Plain-text document sources:
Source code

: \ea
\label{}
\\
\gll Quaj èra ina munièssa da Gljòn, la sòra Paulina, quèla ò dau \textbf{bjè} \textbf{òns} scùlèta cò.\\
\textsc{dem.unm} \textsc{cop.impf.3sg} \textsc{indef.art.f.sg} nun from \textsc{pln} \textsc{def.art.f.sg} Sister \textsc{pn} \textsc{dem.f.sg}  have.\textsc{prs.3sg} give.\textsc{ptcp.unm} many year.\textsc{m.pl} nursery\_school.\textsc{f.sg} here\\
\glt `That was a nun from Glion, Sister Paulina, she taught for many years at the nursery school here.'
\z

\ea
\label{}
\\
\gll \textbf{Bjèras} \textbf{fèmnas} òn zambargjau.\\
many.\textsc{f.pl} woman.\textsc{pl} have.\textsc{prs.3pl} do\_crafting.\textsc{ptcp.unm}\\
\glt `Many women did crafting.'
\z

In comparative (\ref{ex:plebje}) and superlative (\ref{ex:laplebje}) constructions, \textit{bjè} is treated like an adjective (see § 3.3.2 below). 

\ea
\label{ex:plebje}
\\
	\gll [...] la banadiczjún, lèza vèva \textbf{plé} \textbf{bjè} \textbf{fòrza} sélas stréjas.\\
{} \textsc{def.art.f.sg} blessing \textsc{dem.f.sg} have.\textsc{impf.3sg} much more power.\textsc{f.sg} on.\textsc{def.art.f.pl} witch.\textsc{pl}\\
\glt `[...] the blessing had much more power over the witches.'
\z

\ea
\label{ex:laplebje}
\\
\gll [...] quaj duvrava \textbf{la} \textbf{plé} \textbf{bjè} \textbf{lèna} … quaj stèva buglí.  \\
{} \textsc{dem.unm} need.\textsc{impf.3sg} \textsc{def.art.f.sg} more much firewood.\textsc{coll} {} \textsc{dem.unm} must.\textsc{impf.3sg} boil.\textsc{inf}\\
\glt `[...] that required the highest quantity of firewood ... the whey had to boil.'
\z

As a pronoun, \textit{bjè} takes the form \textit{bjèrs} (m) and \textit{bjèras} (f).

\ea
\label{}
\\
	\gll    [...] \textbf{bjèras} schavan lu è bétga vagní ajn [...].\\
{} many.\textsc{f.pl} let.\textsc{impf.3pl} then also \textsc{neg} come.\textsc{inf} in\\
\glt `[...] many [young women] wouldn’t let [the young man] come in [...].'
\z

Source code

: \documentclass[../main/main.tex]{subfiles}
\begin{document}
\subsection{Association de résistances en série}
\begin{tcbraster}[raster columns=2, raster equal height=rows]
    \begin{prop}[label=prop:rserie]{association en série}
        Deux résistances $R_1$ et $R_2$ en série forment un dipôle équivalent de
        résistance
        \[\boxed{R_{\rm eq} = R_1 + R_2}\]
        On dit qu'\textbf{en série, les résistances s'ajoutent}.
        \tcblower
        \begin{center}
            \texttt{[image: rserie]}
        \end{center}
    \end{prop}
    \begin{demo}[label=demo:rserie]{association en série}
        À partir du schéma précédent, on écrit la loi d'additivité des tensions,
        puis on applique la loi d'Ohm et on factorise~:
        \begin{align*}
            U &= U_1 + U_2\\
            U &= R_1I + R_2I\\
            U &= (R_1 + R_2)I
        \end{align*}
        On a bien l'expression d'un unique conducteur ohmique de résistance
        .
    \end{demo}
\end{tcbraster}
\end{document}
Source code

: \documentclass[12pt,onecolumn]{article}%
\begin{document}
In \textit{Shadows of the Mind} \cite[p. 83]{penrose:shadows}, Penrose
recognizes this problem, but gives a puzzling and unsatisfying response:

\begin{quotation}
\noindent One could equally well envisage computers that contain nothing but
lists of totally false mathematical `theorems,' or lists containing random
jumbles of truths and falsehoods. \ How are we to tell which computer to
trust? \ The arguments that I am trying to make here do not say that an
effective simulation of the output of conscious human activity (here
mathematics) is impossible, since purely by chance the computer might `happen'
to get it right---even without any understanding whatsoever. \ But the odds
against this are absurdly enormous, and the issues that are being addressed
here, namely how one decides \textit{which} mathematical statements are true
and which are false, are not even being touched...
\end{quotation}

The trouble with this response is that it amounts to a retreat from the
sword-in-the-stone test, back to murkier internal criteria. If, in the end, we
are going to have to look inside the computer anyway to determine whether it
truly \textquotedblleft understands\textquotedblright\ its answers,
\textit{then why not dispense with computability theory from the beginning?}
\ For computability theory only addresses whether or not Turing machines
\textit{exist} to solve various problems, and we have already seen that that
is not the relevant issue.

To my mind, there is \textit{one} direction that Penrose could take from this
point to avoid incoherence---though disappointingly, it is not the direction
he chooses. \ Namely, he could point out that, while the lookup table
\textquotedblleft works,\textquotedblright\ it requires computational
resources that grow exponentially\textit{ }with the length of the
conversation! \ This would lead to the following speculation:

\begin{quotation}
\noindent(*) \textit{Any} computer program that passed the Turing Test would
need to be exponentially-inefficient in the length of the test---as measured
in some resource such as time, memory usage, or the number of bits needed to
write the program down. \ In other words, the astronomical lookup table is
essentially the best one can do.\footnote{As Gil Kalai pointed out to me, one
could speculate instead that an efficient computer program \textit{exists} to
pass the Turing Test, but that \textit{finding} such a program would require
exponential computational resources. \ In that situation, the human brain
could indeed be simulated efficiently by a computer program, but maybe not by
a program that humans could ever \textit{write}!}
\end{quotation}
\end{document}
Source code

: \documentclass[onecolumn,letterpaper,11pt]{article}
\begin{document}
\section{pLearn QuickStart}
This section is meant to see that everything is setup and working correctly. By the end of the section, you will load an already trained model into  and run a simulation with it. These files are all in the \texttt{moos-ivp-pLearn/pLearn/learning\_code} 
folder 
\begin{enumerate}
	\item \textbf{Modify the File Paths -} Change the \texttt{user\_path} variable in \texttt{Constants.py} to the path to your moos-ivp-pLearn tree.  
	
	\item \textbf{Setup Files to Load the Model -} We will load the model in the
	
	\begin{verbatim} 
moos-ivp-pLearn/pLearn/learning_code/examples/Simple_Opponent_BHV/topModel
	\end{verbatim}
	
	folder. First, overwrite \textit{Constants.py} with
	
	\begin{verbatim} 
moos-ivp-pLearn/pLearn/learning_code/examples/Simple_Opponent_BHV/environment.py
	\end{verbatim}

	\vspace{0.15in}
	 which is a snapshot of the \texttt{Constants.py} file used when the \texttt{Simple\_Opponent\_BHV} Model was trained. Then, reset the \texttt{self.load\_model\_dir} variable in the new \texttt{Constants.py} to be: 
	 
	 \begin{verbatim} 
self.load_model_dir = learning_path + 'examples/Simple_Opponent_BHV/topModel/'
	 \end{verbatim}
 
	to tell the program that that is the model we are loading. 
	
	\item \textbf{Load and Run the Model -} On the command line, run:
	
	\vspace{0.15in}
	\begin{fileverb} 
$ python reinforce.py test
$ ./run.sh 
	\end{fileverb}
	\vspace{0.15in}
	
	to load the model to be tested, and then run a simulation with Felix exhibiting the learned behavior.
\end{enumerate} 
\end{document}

→ **REQUIRED WORK**
Go through the entries above and say how many lines include the word "item". Give the number only.

→ **SOLUTION FOR THIS PROBLEM**
3